### Prompt
Count up the lines of the data below that contain the string "length", then give only the total.
..............................
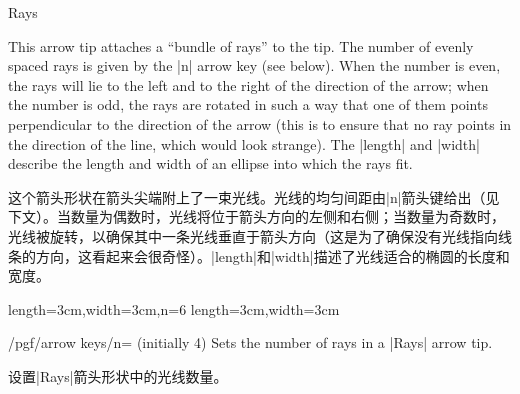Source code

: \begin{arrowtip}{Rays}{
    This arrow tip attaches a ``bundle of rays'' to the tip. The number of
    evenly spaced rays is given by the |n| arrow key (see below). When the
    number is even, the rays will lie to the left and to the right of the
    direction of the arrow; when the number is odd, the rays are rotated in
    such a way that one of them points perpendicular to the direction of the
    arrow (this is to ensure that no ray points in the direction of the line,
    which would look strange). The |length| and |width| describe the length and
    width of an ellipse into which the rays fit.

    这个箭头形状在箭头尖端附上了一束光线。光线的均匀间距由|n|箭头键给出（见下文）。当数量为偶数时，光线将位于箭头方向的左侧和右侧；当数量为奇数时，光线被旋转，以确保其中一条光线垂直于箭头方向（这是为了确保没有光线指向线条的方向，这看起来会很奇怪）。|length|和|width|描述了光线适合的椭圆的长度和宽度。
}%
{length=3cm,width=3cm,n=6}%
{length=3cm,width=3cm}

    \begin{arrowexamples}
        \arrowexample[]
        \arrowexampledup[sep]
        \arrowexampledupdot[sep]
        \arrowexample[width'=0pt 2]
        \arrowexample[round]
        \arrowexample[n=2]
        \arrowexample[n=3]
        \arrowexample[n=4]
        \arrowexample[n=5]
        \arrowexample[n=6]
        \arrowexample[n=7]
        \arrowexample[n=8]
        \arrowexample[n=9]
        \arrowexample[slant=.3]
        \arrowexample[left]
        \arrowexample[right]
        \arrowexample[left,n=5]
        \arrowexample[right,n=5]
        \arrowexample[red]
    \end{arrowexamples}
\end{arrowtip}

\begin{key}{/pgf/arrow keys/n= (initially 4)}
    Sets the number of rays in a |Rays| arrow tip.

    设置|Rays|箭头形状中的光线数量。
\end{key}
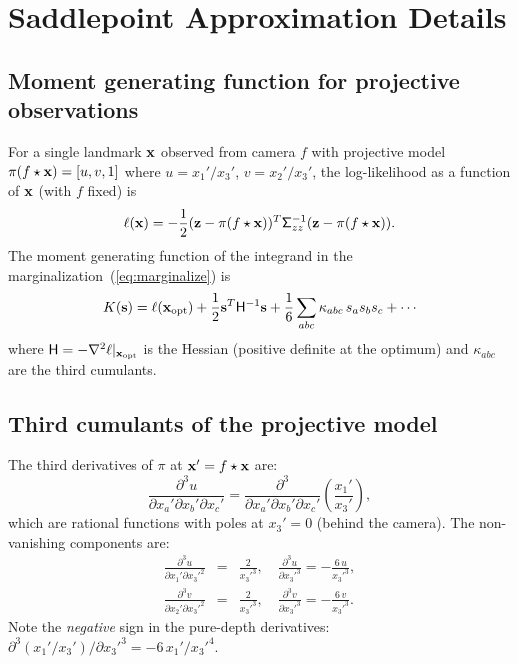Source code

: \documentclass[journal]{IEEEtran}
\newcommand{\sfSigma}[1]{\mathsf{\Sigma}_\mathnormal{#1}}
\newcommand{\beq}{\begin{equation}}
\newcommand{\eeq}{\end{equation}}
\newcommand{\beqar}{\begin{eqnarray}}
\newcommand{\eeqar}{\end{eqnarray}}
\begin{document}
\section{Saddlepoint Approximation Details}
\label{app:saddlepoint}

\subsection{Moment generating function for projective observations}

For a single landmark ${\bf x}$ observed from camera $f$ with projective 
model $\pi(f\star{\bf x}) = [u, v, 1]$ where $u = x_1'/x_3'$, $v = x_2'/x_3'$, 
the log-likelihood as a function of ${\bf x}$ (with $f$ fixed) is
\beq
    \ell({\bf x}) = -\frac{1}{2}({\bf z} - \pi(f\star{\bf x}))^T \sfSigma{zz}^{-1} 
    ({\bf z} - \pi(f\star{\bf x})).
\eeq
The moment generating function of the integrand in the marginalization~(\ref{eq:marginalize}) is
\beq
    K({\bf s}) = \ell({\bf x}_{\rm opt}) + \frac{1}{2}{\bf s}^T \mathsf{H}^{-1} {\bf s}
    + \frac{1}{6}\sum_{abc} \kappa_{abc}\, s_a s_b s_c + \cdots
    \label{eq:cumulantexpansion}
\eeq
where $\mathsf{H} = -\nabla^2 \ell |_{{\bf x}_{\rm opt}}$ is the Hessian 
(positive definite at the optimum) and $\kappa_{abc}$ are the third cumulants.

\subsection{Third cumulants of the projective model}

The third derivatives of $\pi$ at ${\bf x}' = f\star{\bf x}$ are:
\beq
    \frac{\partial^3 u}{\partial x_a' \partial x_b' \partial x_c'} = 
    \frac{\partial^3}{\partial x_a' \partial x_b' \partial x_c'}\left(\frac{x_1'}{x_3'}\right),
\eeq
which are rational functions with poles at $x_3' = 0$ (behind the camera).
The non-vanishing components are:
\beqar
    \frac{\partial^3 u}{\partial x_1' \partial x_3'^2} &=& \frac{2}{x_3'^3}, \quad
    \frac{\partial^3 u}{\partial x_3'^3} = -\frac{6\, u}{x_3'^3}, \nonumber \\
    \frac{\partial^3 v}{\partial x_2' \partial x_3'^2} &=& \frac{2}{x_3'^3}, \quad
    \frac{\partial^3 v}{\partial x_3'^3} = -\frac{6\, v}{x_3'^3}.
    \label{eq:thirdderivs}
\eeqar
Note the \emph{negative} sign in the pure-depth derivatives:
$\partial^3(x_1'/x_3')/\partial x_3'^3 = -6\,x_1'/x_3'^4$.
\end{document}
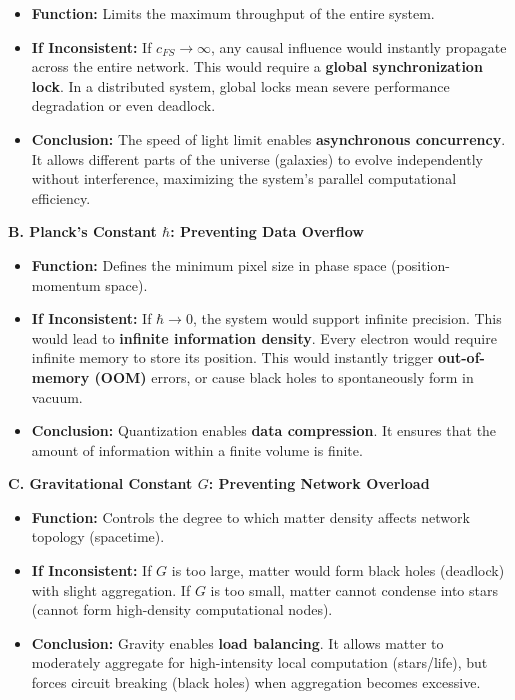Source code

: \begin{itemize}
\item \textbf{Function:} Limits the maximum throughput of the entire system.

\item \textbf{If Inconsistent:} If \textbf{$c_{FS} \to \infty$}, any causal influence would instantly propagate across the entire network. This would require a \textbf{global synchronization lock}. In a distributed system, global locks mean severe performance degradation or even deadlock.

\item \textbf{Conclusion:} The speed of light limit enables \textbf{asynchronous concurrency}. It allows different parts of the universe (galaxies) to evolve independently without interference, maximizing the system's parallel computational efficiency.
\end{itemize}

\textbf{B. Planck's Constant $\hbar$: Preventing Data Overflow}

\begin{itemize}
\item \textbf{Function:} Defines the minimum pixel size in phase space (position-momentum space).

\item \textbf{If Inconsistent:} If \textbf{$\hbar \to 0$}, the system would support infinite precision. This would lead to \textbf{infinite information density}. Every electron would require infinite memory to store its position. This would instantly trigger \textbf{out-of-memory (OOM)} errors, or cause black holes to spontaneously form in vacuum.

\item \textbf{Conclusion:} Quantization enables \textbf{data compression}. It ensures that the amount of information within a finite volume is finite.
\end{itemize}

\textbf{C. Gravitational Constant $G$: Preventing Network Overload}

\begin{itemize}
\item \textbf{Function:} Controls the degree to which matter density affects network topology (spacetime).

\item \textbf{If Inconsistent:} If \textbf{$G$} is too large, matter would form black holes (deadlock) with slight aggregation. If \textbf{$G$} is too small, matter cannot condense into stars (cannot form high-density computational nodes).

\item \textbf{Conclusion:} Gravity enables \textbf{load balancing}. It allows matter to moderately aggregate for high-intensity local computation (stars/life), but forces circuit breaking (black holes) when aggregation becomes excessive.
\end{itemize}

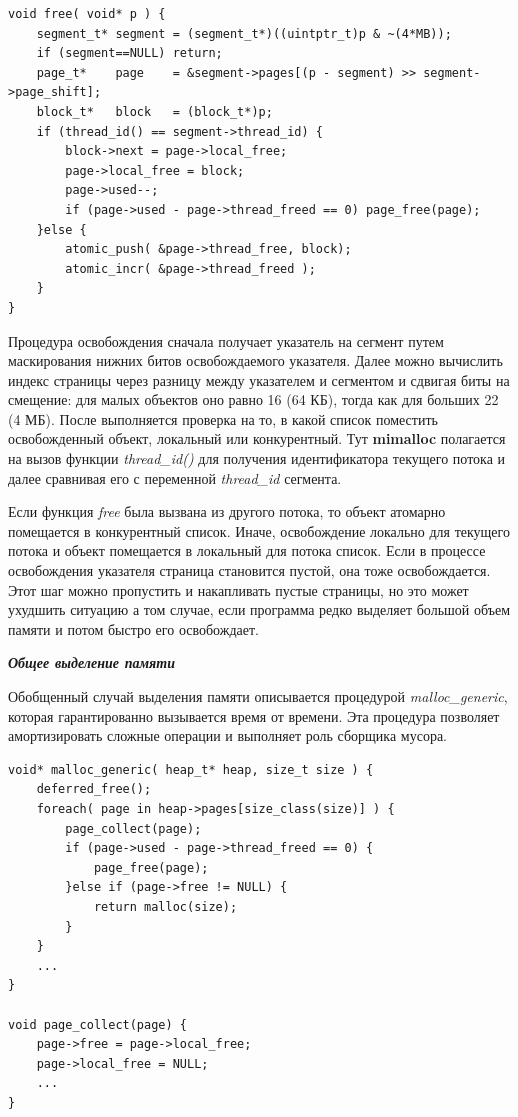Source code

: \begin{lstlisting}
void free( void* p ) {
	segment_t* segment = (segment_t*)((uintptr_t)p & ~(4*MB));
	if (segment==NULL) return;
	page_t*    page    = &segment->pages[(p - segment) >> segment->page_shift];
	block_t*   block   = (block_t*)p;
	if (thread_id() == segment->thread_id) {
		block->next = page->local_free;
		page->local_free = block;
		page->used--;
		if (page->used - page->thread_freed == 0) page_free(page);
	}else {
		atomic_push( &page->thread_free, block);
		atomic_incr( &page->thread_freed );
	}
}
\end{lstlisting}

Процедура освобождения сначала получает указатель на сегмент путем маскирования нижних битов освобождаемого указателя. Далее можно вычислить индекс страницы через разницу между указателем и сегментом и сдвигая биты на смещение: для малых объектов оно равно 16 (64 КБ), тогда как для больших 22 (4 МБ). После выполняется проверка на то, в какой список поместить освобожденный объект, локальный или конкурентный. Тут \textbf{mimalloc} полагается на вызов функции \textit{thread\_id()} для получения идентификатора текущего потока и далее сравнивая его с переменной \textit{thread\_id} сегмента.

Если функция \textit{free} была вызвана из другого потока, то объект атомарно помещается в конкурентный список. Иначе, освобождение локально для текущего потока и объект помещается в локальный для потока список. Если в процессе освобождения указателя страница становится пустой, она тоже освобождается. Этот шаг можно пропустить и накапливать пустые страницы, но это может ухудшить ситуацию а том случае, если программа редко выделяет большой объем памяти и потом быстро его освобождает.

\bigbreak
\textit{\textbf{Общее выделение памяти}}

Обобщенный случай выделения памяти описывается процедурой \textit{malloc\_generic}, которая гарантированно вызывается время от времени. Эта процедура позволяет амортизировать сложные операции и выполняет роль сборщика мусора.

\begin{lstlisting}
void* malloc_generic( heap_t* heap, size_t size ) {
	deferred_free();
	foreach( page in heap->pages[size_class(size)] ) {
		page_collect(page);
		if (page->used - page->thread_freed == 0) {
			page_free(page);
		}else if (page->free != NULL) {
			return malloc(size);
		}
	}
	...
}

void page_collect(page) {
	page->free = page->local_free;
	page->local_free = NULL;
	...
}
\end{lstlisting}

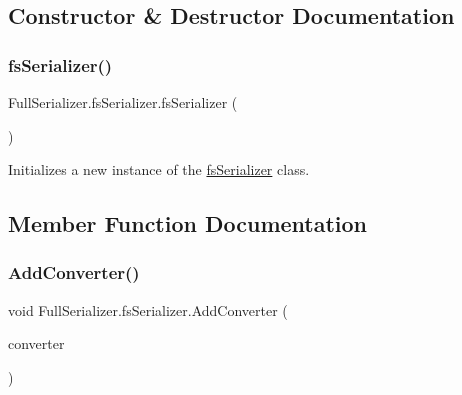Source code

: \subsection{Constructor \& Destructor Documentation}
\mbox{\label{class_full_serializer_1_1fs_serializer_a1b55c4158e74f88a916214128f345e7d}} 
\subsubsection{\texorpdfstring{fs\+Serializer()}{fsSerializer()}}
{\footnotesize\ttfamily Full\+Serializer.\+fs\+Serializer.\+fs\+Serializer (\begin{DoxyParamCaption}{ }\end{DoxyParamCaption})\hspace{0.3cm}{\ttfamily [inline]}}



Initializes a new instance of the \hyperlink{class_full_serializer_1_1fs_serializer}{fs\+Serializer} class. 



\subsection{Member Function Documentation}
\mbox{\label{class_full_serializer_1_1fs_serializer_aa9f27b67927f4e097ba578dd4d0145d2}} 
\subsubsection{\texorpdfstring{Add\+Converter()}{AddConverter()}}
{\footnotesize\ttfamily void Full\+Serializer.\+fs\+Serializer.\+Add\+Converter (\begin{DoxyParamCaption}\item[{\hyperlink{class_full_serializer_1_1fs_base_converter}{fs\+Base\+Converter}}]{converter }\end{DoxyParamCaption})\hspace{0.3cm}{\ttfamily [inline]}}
..............................
### Response for this exercise
4